_What is being asked:_ The answer must consist of every record below, transcribed exactly.

_Entries provided:_
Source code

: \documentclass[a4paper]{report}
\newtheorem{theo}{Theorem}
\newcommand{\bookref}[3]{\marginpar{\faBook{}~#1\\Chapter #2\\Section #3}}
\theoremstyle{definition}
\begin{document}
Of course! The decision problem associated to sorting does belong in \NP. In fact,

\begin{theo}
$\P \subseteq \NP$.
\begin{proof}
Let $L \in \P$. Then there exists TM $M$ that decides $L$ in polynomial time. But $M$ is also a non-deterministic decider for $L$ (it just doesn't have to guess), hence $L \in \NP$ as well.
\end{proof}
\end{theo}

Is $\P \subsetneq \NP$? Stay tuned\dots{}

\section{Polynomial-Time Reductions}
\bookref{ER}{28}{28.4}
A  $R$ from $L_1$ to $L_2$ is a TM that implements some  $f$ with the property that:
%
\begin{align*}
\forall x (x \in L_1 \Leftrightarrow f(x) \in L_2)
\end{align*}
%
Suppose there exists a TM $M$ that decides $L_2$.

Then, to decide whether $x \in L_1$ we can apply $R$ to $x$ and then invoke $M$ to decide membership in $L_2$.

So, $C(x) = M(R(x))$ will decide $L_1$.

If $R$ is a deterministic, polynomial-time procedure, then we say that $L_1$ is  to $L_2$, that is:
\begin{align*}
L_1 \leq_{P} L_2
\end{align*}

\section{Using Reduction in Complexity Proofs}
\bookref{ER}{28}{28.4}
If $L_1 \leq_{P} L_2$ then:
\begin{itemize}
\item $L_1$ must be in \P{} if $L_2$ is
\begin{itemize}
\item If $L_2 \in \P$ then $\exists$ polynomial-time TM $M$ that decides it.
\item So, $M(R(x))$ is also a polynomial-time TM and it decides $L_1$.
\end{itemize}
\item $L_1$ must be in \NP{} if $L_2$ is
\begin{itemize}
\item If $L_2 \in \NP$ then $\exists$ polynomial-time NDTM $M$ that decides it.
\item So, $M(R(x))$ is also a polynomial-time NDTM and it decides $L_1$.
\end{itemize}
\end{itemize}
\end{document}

_Written solution:_
Source code

: \documentclass[a4paper]{report}
\newtheorem{theo}{Theorem}
\newcommand{\bookref}[3]{\marginpar{\faBook{}~#1\\Chapter #2\\Section #3}}
\theoremstyle{definition}
\begin{document}
Of course! The decision problem associated to sorting does belong in \NP. In fact,

\begin{theo}
$\P \subseteq \NP$.
\begin{proof}
Let $L \in \P$. Then there exists TM $M$ that decides $L$ in polynomial time. But $M$ is also a non-deterministic decider for $L$ (it just doesn't have to guess), hence $L \in \NP$ as well.
\end{proof}
\end{theo}

Is $\P \subsetneq \NP$? Stay tuned\dots{}

\section{Polynomial-Time Reductions}
\bookref{ER}{28}{28.4}
A  $R$ from $L_1$ to $L_2$ is a TM that implements some  $f$ with the property that:
%
\begin{align*}
\forall x (x \in L_1 \Leftrightarrow f(x) \in L_2)
\end{align*}
%
Suppose there exists a TM $M$ that decides $L_2$.

Then, to decide whether $x \in L_1$ we can apply $R$ to $x$ and then invoke $M$ to decide membership in $L_2$.

So, $C(x) = M(R(x))$ will decide $L_1$.

If $R$ is a deterministic, polynomial-time procedure, then we say that $L_1$ is  to $L_2$, that is:
\begin{align*}
L_1 \leq_{P} L_2
\end{align*}

\section{Using Reduction in Complexity Proofs}
\bookref{ER}{28}{28.4}
If $L_1 \leq_{P} L_2$ then:
\begin{itemize}
\item $L_1$ must be in \P{} if $L_2$ is
\begin{itemize}
\item If $L_2 \in \P$ then $\exists$ polynomial-time TM $M$ that decides it.
\item So, $M(R(x))$ is also a polynomial-time TM and it decides $L_1$.
\end{itemize}
\item $L_1$ must be in \NP{} if $L_2$ is
\begin{itemize}
\item If $L_2 \in \NP$ then $\exists$ polynomial-time NDTM $M$ that decides it.
\item So, $M(R(x))$ is also a polynomial-time NDTM and it decides $L_1$.
\end{itemize}
\end{itemize}
\end{document}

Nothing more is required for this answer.